As if it was not famous enough, Guinness stout secured its place in history when U.S. president Barack Obama took time to down a pint of it on his lightning visit to Ireland in 2011. See what the fuss is about and visit its spiritual home. The Guinness Storehouse
, in the city centre, has everything a stout lover could want. A state-of-the art multimedia experience celebrating Ireland’s most famous export, it offers tours that culminate with a Guinness tasting.
Chester Beatty Library
If the Chester Beatty Library
was situated anywhere else, it would be celebrated as a wonder among literary and artistic collections. Discreetly hidden in the grounds of Dublin Castle, the Chester Beatty is easily one of Europe’s best libraries. It houses superb collections of rare books, manuscripts, miniature paintings, prints, and drawings from countries across the globe, from Asia to the Middle East and North Africa to Europe.
St. Patrick’s Cathedral
One of Dublin's three cathedrals, St. Patrick's
is where St. Patrick is reputed to have baptised the first local converts, at the adjacent Holy Well. The cathedral - Ireland’s biggest church - is in the heart of the historic Viking quarter of Dublin, on the north side of the city. If you are a fan of Gulliver’s Travels, you really should make the effort to visit: Gulliver’s author, Jonathan Swift, was a dean of the cathedral and his tomb lies within it.

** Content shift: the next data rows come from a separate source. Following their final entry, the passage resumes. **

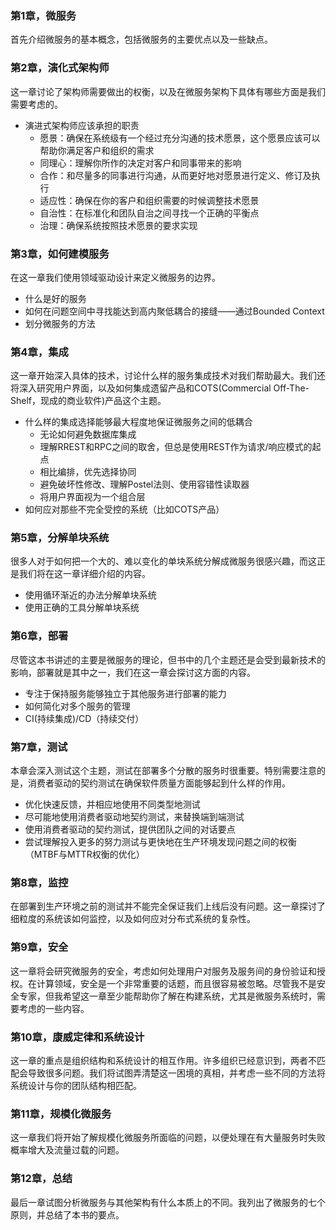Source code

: ### 第1章，微服务

首先介绍微服务的基本概念，包括微服务的主要优点以及一些缺点。

### 第2章，演化式架构师

这一章讨论了架构师需要做出的权衡，以及在微服务架构下具体有哪些方面是我们需要考虑的。

* 演进式架构师应该承担的职责
  * 愿景：确保在系统级有一个经过充分沟通的技术愿景，这个愿景应该可以帮助你满足客户和组织的需求
  * 同理心：理解你所作的决定对客户和同事带来的影响
  * 合作：和尽量多的同事进行沟通，从而更好地对愿景进行定义、修订及执行
  * 适应性：确保在你的客户和组织需要的时候调整技术愿景
  * 自治性：在标准化和团队自治之间寻找一个正确的平衡点
  * 治理：确保系统按照技术愿景的要求实现

### 第3章，如何建模服务

在这一章我们使用领域驱动设计来定义微服务的边界。

* 什么是好的服务
* 如何在问题空间中寻找能达到高内聚低耦合的接缝——通过Bounded Context
* 划分微服务的方法

### 第4章，集成

这一章开始深入具体的技术，讨论什么样的服务集成技术对我们帮助最大。我们还将深入研究用户界面，以及如何集成遗留产品和COTS(Commercial Off-The-Shelf，现成的商业软件)产品这个主题。

* 什么样的集成选择能够最大程度地保证微服务之间的低耦合
  * 无论如何避免数据库集成
  * 理解RREST和RPC之间的取舍，但总是使用REST作为请求/响应模式的起点
  * 相比编排，优先选择协同
  * 避免破坏性修改、理解Postel法则、使用容错性读取器
  * 将用户界面视为一个组合层
* 如何应对那些不完全受控的系统（比如COTS产品）

### 第5章，分解单块系统

很多人对于如何把一个大的、难以变化的单块系统分解成微服务很感兴趣，而这正是我们将在这一章详细介绍的内容。

* 使用循环渐近的办法分解单块系统
* 使用正确的工具分解单块系统

### 第6章，部署

尽管这本书讲述的主要是微服务的理论，但书中的几个主题还是会受到最新技术的影响，部署就是其中之一，我们在这一章会探讨这方面的内容。

* 专注于保持服务能够独立于其他服务进行部署的能力
* 如何简化对多个服务的管理
* CI(持续集成)/CD（持续交付） 

### 第7章，测试

本章会深入测试这个主题，测试在部署多个分散的服务时很重要。特别需要注意的是，消费者驱动的契约测试在确保软件质量方面能够起到什么样的作用。

* 优化快速反馈，并相应地使用不同类型地测试
* 尽可能地使用消费者驱动地契约测试，来替换端到端测试
* 使用消费者驱动的契约测试，提供团队之间的对话要点
* 尝试理解投入更多的努力测试与更快地在生产环境发现问题之间的权衡（MTBF与MTTR权衡的优化）

### 第8章，监控

在部署到生产环境之前的测试并不能完全保证我们上线后没有问题。这一章探讨了细粒度的系统该如何监控，以及如何应对分布式系统的复杂性。

### 第9章，安全

这一章将会研究微服务的安全，考虑如何处理用户对服务及服务间的身份验证和授权。在计算领域，安全是一个非常重要的话题，而且很容易被忽略。尽管我不是安全专家，但我希望这一章至少能帮助你了解在构建系统，尤其是微服务系统时，需要考虑的一些内容。

### 第10章，康威定律和系统设计

这一章的重点是组织结构和系统设计的相互作用。许多组织已经意识到，两者不匹配会导致很多问题。我们将试图弄清楚这一困境的真相，并考虑一些不同的方法将系统设计与你的团队结构相匹配。

### 第11章，规模化微服务

这一章我们将开始了解规模化微服务所面临的问题，以便处理在有大量服务时失败概率增大及流量过载的问题。

### 第12章，总结

最后一章试图分析微服务与其他架构有什么本质上的不同。我列出了微服务的七个原则，并总结了本书的要点。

Dublin's bohemian quarter, Temple Bar
is the heart of the city’s entertainment culture. Once a shabby area earmarked for a never-to-be-built railway terminus, its cobbled streets have developed to include a multitude of quirky shops, tacky souvenir stores, shops, restaurants, and - above all - bars. The home of the Irish Film Centre, the Project Arts Centre and DESIGNyard, Temple Bar has a personality that is split between cultural initiatives and, well, pub culture. On weekend nights, it is a hub for stag and hen parties, so although well worth a visit, choose your time to suit your tolerance of such merriment.
Bru na Boinne
If you hire a car at Dublin Airport, you’re only about 20 minutes from Donore and Bru na Boinne
, one of the world’s most significant neolithic sites. Here you will find a complex of awe-inspiring ancient monuments that have baffled and fascinated archaeologists for years. To preserve the sites intact, visitors must join a guided tour to access the neolithic monuments at Newgrange and Knowth. These guided tours begin from the Bru na Boinne Visitors Centre on the south side of the river Boyne.